Title : Complexity in multicomponent high-entropy cantor alloys

All human advances have depended on making new materials, and all materials are alloys, i.e. mixtures of several different starting materials or components.  So the history of the human race has been the continued invention of new materials by discovering new alloys.  Recently a new way of doing this, by manufacturing multicomponent high-entropy alloys, has shown that the total number of possible materials is enormous, so we have lots of wonderful new materials yet to find.  And multicomponent phase space contains a surprisingly large number of single-phase extended solid solutions and compounds.  The first of these that was discovered are called Cantor alloys, an enormous composition range with a single-phase fcc structure, based on the original equiatomic five-component Cantor alloy CrMnFeCoNi.  This talk discusses briefly the history of alloying, the discovery of multicomponent alloys, the structure of multicomponent phase space, and the thermodynamics of multicomponent solid solutions such as the Cantor alloys.  It concentrates on the complexity of local atomic configurations in such materials, their effect on properties such as atomic diffusion, dislocation slip, recrystallisation, surface catalysis and electron transport, and the resulting outstanding mechanical properties and potential applications, including for corrosion and radiation resistance, and to enhance recycling and re-use.

Brian Cantor is an Emeritus Professor in the Department of Materials at the University of Oxford, a Research Professor in the Brunel Centre for Advanced Solidification Technology at Brunel University London, and a Chief Editor of the Springer-Nature research journal High Entropy Alloys and Materials.  He was previously Vice-Chancellor (President) of the University of York and the University of Bradford, Head of Mathematical and Physical Sciences at the University of Oxford, and a research scientist and engineer at General Electric Research Labs in the USA; he also worked briefly at Banaras Hindu University, Washington State, Northeastern University, IISc Bangalore and the Kobe Institute.  He founded and built up the World Technology Universities Network, the UK National Science Learning Centre, the Hull-York Medical School, Oxford’s Begbroke Science Park, the York Heslington East campus, the Wolfson Centre for Applied Health Studies, and the UN-backed International Centre of Excellence (ICE) in Circular Materials.  He was a long-standing consultant for Alcan, NASA and Rolls-Royce; editor of Progress in Materials Science; Vice-President of the Royal Academy of Engineering; and Trustee of the UK National Science Museum Group, Marshall Scholarship Commission, and Leeds, York and Bradford Chambers of Commerce and Economic Development Boards.  He invented the field of multicomponent high-entropy alloys and discovered the so-called Cantor alloys.  He has won honours and prizes from many countries around the world.  He is a Commander of the British Empire (CBE), Fellow of the Royal Society (FRS) and Fellow of the Royal Academy of Engineering (FREng).

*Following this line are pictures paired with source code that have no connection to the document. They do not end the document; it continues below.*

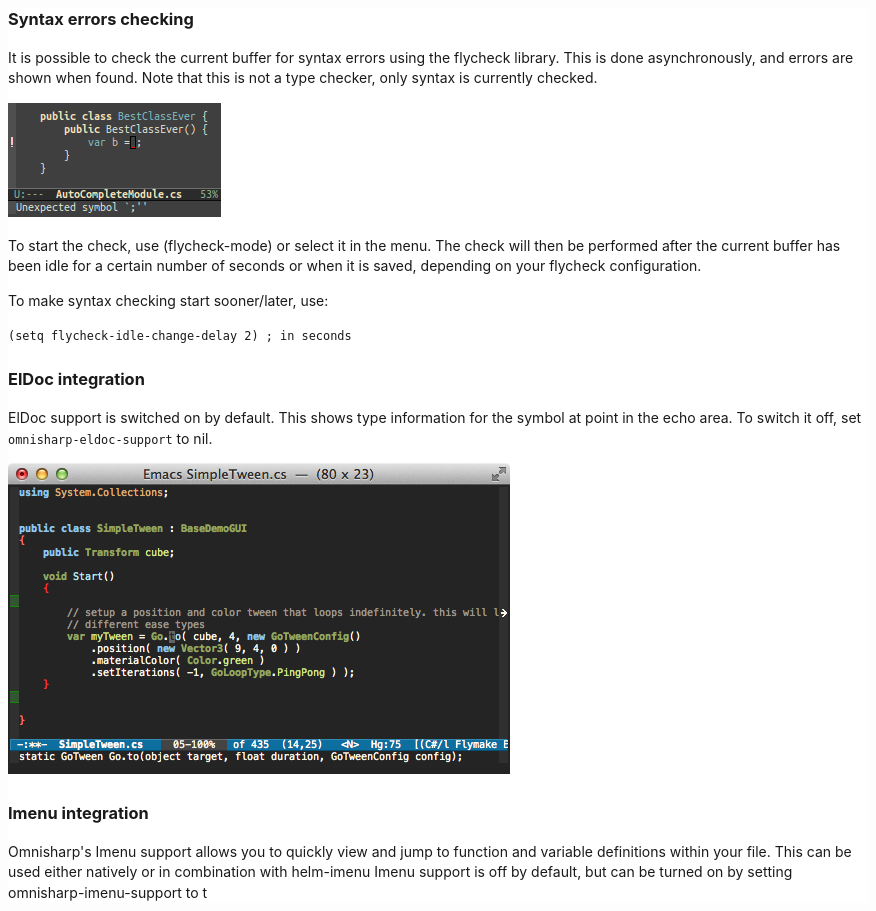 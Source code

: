 ### Syntax errors checking
It is possible to check the current buffer for syntax errors using the
flycheck library. This is done asynchronously, and errors are shown
when found. Note that this is not a type checker, only syntax is
currently checked.

![](pics/syntax-error-flycheck.png)

To start the check, use (flycheck-mode) or select it in the
menu. The check will then be performed after the current buffer has
been idle for a certain number of seconds or when it is saved,
depending on your flycheck configuration.

To make syntax checking start sooner/later, use:
```
(setq flycheck-idle-change-delay 2) ; in seconds
```

### ElDoc integration
ElDoc support is switched on by default. This shows type information
for the symbol at point in the echo area.
To switch it off, set `omnisharp-eldoc-support` to nil.

![](pics/eldoc.png)

### Imenu integration
Omnisharp's Imenu support allows you to quickly view and jump to
function and variable definitions within your file. This can be used
either natively or in combination with helm-imenu
Imenu support is off by default, but can be turned on by setting
omnisharp-imenu-support to t
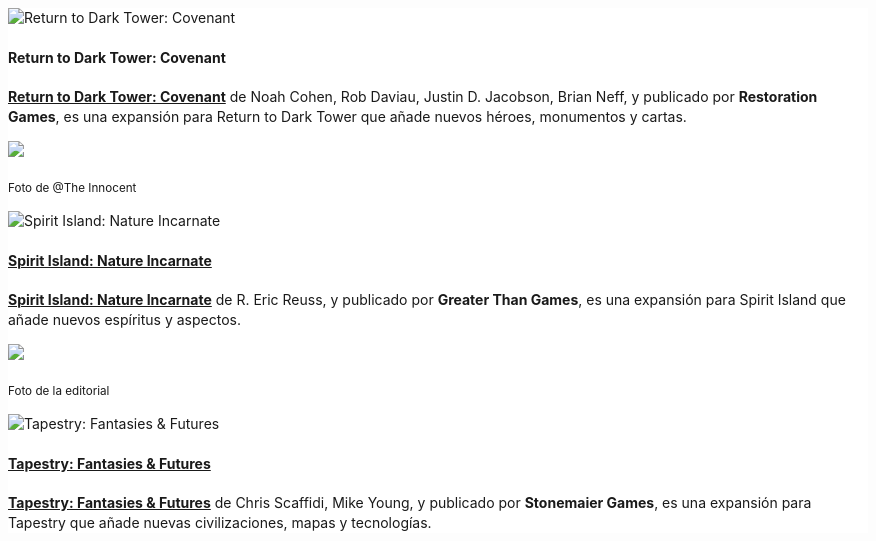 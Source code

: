 
<div class="row">
    <div class="col-md-3">
        <img width="500" height="500"
            src="https://cf.geekdo-images.com/PspYv-p4yFsxsyST0s0DvA__original/img/fbOin-3vJ40IMQFnte4sjnQurjY=/0x0/filters:format(jpeg)/pic6954125.jpg"
        class="img-thumbnail" alt="Return to Dark Tower: Covenant">
    </div>
    <div class="col-md-9">
        <h4>Return to Dark Tower: Covenant</h4>
         <p><strong><a
    href="https://boardgamegeek.com/boardgameexpansion/365139">Return to Dark Tower: Covenant</a></strong>
de Noah Cohen, Rob Daviau, Justin D. Jacobson, Brian Neff, y publicado por
    <strong>Restoration Games</strong>, es una expansión para Return to Dark
    Tower que añade nuevos héroes, monumentos y cartas.</p>
    <img src="https://cf.geekdo-images.com/mHsMvHrxPlyQhLzfQCAKpA__imagepage/img/ifx-8bqiEUnzG4gjGTAxTfp3mfA=/fit-in/900x600/filters:no_upscale():strip_icc()/pic8181168.jpg">
    <p><small>Foto de @The Innocent</small></p>
    </div>
</div>


<div class="row">
    <div class="col-md-3">
        <img width="500" height="500"
            src="https://cf.geekdo-images.com/hE1lnC_WJ4TFDkmjpucUbQ__original/img/Fc4tFMGEwr2vM7HDmghA1YxM6I0=/0x0/filters:format(png)/pic8114391.png"
        class="img-thumbnail" alt="Spirit Island: Nature Incarnate">
    </div>
    <div class="col-md-9">
        <h4><a href="https://amzn.to/4baAkZW">Spirit Island: Nature Incarnate</a></h4>
         <p><strong><a
    href="https://boardgamegeek.com/boardgameexpansion/365137">Spirit Island: Nature Incarnate</a></strong>
de R. Eric Reuss, y publicado por <strong>Greater Than Games</strong>, es una
    expansión para Spirit Island que añade nuevos espíritus y aspectos.</p>
    <img src="https://cf.geekdo-images.com/0BskiFvaKbnaUbkSWaAOZw__imagepage/img/Qxy8w5hwMIWGEunwXVZvVNcvtiQ=/fit-in/900x600/filters:no_upscale():strip_icc()/pic7145626.jpg">
    <p><small>Foto de la editorial</small></p>
    </div>
</div>


<div class="row">
    <div class="col-md-3">
        <img width="500" height="500"
            src="https://cf.geekdo-images.com/uDi09FWY0jD_sB7fMtXJNQ__original/img/Ph_taEFxmDn406zqiYbWD4tb7HQ=/0x0/filters:format(png)/pic7320021.png"
        class="img-thumbnail" alt="Tapestry: Fantasies & Futures">
    </div>
    <div class="col-md-9">
        <h4><a href="https://amzn.to/4b6ojot">Tapestry: Fantasies & Futures</a></h4>
         <p><strong><a
    href="https://boardgamegeek.com/boardgameexpansion/379578">Tapestry: Fantasies & Futures</a></strong>
de Chris Scaffidi, Mike Young, y publicado por <strong>Stonemaier
    Games</strong>, es una expansión para Tapestry que añade nuevas
    civilizaciones, mapas y tecnologías.</p>
    </div>
</div>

Brian Cantor is an Emeritus Professor in the Department of Materials at the University of Oxford and a Research Professor in the Brunel Centre for Advanced Solidification Technology (BCAST) at Brunel University.  He is also a chief editor of the new Springer-Nature journal High Entropy Alloys & Materials.  He was previously Vice-Chancellor of the University of York and of Bradford University, Head of Mathematical and Physical Sciences at the University of Oxford, a research scientist and engineer at General Electric Research Labs in the USA, and worked briefly at Banaras Hindu University, Washington State, Northeastern University, IISc Bangalore and the Kobe Institute.  He founded and built up the World Technology Universities Network, the UK National Science Learning Centre, the Hull-York Medical School, and Oxford’s Begbroke Science Park.  He was a long-standing consultant for Alcan, NASA and Rolls-Royce, and chief editor of Progress in Materials Science.  He invented the new field of multicomponent high-entropy alloys and discovered the so-called Cantor alloys.  He has been awarded many scientific prizes and honorary doctorates and professorships in the UK, USA, China and India.  In 1998 he was made a Fellow of the Royal Academy of Engineering (FREng) as “a world authority on materials and manufacturing”; in 2013 he was made a Commander of the British Empire (CBE) by the Queen for “services to higher education”; and last year he was made a Fellow of the Royal Society (FRS).